Ignore the technique details such as continuity or existence of derivatives etc, the Fundamental Theorem of Calculus can be put as
There are two parts to the theorem. The first part asserts that the derivative of a definite integral of a function, equals the original function; while the second part asserts that the definite integral of the derivative of a function, equals the original function.
- List item Let $f$ be a function defined on a closed interval $[a, b]$. Let $F$ be the function defined, for all $x$ in $[a, b]$, by $$F(x)=\int_{a}^{x}f(t) \ dt$$ Then for all $x$ in $(a, b)$ $$F'(x)=f(x)$$
- Let $F$ be a function on $[a,b]$, and $f$ a function on a closed interval $[a,b]$ which is a derivative of $F$ in $(a,b)$: $$F'(x)=f(x)$$ Then $$\int_{a}^{b}f(x) \ dx=F(b)-F(a)$$
Part 2 seems is the one get used everyday.

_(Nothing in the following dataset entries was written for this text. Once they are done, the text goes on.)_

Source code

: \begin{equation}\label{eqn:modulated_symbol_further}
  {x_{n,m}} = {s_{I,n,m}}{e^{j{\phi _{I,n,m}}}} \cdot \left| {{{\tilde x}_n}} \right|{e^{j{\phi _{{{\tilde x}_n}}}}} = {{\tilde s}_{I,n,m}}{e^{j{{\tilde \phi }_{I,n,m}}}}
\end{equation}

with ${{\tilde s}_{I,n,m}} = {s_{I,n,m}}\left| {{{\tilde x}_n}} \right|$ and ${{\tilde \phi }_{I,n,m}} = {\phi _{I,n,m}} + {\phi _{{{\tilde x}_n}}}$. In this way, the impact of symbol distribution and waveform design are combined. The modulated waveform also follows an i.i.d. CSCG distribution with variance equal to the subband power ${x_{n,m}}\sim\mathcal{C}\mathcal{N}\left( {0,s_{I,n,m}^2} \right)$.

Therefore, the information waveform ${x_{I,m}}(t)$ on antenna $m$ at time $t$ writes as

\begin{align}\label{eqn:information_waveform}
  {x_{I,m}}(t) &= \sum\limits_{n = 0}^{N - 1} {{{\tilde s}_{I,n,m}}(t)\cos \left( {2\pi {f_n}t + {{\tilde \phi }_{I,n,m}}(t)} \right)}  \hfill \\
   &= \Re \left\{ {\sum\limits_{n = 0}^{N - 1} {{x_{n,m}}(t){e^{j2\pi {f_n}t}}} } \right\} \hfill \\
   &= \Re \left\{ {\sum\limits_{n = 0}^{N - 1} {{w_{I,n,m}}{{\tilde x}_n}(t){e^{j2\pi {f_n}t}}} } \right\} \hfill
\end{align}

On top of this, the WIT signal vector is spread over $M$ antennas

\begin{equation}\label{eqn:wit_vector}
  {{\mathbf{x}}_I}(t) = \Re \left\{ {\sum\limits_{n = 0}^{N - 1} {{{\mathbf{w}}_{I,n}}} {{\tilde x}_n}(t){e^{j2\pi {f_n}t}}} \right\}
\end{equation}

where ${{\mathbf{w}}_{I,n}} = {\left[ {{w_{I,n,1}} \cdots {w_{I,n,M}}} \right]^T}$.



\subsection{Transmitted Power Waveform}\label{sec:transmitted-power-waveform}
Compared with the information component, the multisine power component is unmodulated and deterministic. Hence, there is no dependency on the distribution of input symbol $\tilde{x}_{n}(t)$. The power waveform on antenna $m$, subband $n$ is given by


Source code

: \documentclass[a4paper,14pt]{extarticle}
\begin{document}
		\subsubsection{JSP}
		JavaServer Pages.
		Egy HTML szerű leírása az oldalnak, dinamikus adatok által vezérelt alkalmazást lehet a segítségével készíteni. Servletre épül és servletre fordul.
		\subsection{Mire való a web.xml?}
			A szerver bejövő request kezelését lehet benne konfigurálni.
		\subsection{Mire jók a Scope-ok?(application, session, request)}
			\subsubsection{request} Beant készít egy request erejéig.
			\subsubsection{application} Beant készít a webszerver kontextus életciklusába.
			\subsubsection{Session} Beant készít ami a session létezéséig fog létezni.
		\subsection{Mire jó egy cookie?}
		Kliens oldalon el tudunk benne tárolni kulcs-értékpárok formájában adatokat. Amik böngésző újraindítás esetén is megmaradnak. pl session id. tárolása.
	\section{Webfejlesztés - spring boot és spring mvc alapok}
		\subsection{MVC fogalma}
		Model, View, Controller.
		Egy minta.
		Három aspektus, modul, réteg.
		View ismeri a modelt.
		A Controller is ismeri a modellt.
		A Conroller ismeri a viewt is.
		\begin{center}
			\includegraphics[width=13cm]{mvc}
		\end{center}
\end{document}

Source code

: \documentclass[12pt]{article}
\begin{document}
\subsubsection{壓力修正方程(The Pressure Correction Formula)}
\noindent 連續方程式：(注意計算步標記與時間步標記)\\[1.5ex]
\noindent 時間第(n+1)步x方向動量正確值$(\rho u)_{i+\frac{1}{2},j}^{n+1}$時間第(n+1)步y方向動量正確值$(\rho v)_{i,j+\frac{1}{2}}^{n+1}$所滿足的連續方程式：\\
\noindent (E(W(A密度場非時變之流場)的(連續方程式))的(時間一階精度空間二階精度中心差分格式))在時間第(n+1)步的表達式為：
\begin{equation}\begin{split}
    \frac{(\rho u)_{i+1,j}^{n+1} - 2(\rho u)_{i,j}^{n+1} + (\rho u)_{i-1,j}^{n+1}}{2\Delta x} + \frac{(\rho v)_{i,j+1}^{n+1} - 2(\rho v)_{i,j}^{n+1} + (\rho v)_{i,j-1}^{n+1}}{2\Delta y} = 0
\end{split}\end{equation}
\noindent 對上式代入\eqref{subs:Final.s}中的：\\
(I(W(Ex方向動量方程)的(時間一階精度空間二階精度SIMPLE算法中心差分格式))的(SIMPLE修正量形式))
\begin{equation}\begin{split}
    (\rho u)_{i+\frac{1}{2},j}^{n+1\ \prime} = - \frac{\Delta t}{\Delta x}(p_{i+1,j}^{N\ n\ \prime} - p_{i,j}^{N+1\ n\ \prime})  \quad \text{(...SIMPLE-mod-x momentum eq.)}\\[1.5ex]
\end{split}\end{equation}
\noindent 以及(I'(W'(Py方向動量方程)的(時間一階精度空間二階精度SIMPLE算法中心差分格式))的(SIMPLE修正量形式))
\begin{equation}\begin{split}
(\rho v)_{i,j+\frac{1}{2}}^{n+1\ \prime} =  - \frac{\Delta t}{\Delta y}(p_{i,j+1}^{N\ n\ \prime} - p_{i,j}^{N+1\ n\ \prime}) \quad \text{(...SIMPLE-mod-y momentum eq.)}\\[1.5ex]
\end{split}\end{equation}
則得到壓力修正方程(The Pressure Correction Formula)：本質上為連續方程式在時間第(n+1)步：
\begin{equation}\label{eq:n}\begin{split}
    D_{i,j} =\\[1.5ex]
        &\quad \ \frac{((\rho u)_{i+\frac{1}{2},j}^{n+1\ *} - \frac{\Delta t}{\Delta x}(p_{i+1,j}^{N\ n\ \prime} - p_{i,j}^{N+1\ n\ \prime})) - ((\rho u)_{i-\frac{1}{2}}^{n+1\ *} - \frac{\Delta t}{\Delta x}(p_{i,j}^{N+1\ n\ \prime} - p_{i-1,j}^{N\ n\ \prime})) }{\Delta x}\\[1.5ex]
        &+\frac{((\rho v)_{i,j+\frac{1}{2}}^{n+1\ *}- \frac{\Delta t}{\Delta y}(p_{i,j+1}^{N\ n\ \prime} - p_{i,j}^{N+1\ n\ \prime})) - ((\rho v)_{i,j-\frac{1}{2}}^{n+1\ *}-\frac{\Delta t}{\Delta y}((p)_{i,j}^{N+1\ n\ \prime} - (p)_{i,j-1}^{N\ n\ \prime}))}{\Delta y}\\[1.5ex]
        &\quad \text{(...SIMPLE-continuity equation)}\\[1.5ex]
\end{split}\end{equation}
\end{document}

Without part 2, it would be rather hard to compute any definite integral, e.g. $\int_0^1 \sqrt{x} \ dx$, based on the definition of definite integral, i.e. the definite integral is the limit of the sum
$$\int_a^b f(\tau) \ d\tau := \lim_{\Delta \tau \rightarrow 0} \sum_{i=0}^{n} f(\tau_i) \Delta \tau$$ , where $\Delta \tau = \frac{b - a}{n}$, and $\tau_i = a + i \Delta \tau$ ($i$ from $0$ to $n$) are the time moments evenly split $[a, b]$.
However, is there any application of the first half of the theorem?
I understand as the symmetric point of view, or completeness of the theorem, part 1 is necessary. Just wonder, if there's some case that part 1 come into save?